[Testing] Introduce `proptest` property testing library and add type alises for `hashbrown` types #4477

cylewitruk · 2024-03-04T15:16:24Z

This PR introduces the proptest crate with some example property testing tests and wrapper types in stacks-common for hashbrown's HashMap and HashSet types.

Note: This is a break-out from the larger draft PR #4437.

I have provided a number of proptest strategies for common Clarity types, including Contract, TypeSignature, SymbolicExpression and Value (some courtesy of @Acaccia from clarity-wasm).

The hashbrown wrapper types are needed as we cannot implement external crates for external types and I have provided proptest strategies for these new types as well. To use the new types, simply replace std::collections::HashMap/Set or hashbrown::HashMap/Set with clarity_common::types::StacksHashMap/Set as HashMap/Set
This caused problems in the signerlib which uses a combination of hashbrown and std, so given that this isn't strictly needed for this PR I have removed these new concrete types in favor of type aliases.

Note that I have gone through and replaced use::hashbrown::xxx with the above, hence the large number of touched files.

I have also added additional tests for ClarityDatabase which 1) were missing, and 2) demonstrate the usage of proptest.

Resolves Issues

clarity/src/vm/database/tests/clarity_db_tests.rs

jcnelson

I'm not opposed to adding a way to create mocked data structures, but I think this is fundamentally the wrong way to do it.

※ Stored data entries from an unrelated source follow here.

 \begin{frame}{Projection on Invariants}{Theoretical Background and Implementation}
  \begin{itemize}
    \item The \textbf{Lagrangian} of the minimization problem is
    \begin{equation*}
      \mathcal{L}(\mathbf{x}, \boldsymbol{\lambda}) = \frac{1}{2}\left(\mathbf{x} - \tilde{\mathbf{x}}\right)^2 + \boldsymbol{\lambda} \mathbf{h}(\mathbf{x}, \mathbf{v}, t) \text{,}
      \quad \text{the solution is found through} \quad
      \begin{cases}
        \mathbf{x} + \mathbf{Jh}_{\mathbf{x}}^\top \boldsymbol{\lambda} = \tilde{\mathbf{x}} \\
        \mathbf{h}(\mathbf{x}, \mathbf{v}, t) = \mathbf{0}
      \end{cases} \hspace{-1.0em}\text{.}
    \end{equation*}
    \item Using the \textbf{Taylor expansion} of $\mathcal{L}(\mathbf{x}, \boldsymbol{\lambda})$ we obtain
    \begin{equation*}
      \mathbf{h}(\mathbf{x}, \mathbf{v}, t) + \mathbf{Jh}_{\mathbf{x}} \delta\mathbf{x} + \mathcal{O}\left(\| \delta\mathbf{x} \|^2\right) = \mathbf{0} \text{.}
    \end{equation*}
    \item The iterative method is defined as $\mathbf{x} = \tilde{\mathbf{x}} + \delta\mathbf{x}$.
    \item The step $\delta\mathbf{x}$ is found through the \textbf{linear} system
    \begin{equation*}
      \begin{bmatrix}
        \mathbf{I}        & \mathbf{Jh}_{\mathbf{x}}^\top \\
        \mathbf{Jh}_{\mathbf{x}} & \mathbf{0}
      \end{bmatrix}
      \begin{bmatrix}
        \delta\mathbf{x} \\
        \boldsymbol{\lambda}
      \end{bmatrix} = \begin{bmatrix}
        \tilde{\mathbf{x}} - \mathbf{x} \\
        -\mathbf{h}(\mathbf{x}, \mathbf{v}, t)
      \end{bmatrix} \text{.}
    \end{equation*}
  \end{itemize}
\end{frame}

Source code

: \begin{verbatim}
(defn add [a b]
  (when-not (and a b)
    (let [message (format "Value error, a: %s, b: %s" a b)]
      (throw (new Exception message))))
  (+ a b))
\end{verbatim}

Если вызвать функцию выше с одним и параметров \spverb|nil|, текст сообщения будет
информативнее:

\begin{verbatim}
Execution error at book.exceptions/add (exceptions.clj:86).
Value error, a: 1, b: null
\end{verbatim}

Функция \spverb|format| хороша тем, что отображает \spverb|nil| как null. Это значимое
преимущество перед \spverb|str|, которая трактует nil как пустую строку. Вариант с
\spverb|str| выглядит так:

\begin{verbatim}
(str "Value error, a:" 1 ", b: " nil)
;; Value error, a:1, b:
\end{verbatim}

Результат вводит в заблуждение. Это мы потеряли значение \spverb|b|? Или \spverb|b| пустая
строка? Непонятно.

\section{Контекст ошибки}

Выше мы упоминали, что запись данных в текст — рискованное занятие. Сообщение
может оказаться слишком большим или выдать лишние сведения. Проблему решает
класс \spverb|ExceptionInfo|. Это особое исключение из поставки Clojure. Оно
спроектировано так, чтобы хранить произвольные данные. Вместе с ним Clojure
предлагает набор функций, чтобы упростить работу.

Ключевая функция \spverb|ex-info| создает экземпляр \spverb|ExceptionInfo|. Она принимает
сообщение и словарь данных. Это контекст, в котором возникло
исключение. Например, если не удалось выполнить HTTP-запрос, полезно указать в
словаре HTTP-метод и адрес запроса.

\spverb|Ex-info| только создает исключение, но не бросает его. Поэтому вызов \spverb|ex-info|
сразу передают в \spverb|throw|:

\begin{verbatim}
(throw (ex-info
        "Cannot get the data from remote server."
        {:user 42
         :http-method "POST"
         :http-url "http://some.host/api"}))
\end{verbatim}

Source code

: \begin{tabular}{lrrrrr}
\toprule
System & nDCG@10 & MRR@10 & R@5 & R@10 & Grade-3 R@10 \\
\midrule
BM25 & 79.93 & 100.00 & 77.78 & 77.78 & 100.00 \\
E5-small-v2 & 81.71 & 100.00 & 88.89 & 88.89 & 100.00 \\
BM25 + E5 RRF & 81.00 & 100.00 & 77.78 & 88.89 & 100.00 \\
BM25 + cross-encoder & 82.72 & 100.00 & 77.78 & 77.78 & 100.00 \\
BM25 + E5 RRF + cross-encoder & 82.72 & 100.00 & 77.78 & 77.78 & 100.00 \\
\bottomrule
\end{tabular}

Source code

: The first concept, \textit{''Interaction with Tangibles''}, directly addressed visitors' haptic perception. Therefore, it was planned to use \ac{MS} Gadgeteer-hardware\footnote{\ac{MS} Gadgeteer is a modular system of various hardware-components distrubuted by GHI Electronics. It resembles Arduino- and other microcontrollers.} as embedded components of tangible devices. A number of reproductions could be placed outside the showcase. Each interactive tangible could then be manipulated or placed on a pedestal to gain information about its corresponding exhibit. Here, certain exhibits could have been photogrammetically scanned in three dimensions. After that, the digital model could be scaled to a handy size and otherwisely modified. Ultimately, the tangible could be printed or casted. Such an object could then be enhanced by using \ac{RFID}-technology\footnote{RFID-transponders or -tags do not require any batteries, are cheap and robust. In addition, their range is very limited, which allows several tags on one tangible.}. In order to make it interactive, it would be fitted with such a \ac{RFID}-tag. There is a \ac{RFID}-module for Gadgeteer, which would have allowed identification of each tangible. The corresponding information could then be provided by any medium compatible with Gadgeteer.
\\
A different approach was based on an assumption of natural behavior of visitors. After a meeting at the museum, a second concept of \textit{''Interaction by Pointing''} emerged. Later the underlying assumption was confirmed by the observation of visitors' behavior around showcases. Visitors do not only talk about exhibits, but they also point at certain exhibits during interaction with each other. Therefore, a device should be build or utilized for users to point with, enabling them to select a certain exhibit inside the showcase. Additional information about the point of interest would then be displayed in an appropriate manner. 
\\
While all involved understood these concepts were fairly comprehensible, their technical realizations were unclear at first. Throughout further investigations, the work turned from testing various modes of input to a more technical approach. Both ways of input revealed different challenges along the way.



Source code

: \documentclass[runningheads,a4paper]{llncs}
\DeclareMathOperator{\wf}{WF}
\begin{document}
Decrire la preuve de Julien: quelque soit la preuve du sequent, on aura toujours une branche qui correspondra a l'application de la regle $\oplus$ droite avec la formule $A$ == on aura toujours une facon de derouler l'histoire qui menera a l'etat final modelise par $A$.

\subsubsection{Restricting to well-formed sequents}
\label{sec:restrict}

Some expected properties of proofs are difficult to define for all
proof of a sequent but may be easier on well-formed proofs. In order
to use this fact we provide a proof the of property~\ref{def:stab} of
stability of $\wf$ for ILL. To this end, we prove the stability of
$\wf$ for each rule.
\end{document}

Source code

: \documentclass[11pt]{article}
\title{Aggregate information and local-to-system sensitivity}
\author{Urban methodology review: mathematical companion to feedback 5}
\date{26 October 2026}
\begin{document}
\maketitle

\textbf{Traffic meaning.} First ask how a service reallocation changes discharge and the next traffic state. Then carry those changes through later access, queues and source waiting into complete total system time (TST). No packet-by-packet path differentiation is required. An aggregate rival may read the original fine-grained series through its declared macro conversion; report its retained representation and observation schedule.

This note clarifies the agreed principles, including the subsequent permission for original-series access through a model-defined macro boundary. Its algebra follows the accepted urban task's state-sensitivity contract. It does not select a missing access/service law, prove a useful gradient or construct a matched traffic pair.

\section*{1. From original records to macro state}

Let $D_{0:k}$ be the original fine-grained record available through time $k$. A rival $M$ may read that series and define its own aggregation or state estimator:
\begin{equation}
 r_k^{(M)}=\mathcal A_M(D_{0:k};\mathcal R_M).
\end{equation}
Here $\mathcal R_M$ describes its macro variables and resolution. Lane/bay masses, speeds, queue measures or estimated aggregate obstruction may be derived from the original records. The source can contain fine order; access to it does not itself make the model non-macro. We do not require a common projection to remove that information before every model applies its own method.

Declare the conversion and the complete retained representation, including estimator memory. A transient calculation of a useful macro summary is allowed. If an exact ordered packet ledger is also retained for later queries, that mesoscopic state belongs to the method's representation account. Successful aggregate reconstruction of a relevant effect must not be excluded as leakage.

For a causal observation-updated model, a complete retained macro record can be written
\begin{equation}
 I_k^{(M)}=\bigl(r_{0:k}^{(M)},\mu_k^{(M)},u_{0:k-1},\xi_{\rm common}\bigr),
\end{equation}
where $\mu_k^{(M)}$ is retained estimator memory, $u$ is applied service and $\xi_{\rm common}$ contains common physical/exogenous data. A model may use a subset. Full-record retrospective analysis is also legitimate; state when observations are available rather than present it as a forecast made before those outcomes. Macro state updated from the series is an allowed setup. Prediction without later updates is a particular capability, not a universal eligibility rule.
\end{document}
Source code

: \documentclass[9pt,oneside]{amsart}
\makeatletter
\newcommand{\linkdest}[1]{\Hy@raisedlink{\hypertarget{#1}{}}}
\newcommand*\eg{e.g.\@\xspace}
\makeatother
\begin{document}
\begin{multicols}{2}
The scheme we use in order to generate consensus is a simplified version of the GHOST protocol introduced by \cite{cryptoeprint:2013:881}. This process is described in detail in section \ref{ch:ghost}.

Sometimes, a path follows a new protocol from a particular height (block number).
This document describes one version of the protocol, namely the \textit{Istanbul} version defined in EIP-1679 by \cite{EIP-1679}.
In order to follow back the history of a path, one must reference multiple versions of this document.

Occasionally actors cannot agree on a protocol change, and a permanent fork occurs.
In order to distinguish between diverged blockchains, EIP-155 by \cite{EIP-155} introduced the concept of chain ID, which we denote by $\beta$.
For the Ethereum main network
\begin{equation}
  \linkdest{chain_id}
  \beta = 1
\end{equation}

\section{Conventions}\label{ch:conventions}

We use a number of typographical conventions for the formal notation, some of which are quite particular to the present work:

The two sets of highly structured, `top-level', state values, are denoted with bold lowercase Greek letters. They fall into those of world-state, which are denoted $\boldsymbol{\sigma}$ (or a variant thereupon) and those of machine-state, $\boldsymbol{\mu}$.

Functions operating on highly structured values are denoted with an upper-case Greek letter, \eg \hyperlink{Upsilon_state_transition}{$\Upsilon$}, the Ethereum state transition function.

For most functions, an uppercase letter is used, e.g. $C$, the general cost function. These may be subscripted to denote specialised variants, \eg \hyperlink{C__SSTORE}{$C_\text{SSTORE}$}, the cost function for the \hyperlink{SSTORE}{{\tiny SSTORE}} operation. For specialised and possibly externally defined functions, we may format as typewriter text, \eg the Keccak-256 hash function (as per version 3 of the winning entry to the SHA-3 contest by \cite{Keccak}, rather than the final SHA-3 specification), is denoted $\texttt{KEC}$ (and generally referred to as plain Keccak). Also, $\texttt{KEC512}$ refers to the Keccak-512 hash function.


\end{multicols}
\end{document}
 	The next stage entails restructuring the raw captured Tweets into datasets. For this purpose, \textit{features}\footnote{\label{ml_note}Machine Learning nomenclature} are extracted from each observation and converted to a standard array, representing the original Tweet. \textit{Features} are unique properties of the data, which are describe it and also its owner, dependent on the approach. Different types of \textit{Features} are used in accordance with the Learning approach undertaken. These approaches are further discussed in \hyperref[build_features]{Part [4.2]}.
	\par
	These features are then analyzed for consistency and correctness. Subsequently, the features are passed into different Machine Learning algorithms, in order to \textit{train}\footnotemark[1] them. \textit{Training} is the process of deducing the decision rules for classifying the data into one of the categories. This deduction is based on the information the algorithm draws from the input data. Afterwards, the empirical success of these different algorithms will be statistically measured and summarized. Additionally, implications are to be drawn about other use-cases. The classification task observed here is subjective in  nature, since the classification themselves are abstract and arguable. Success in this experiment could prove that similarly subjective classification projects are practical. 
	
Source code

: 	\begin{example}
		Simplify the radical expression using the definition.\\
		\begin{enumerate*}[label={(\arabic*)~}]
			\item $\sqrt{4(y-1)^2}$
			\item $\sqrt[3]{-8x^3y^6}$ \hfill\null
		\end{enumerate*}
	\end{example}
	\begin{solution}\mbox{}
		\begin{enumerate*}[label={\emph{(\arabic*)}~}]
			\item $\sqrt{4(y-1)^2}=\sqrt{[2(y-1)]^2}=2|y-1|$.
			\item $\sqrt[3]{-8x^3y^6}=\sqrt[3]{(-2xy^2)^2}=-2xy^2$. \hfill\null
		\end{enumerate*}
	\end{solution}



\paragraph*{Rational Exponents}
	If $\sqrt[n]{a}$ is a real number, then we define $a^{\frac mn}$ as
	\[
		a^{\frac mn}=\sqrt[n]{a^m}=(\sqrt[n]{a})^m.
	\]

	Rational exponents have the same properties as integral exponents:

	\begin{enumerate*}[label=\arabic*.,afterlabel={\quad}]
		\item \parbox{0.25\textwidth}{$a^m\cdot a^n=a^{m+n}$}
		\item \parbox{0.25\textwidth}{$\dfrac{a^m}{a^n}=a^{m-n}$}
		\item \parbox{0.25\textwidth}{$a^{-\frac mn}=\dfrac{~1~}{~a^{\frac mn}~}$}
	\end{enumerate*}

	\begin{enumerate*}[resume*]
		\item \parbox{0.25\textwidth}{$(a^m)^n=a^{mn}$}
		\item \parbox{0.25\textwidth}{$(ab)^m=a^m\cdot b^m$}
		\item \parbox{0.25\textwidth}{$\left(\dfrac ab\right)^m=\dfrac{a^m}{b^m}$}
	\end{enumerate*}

First, this should not be a dependency at all. It's purely for testing; it should be only a dev-dependency.

Second, it doesn't look like fake is actually doing that much work for us. You're still creating all these constructors for all these data structures, and populating them with Rng-synthesized data. Why have fake at all then?

Third, every data type in Clarity has a bound size by design. But, none of these constructors exercise it. For example, it would be very useful to be able to do things like construct data types of maximum size, or maximum depth, in order to e.g. benchmark the code or iron out resource usage overflows, but that doesn't appear to be something fake does for us.

I'm not convinced that this PR is necessary.

cylewitruk · 2024-03-04T16:25:05Z

First, this should not be a dependency at all. It's purely for testing; it should be only a dev-dependency.

As I wrote in the description, this needs to be included as an optional dependency because of cargo's limitation that it doesn't propagate the test profile to dependencies, even in the same workspace, so #[cfg(test)] in stacks-common will not be visible to clarity or stackslib etc. when built in the test profile -- so that's why it's been conditionalized on the testing feature. This is the recommended workaround according to here and here, and as the testing feature already exists in most crates it seems that this has been a problem previously.

Second, it doesn't look like fake is actually doing that much work for us. You're still creating all these constructors for all these data structures, and populating them with Rng-synthesized data. Why have fake at all then?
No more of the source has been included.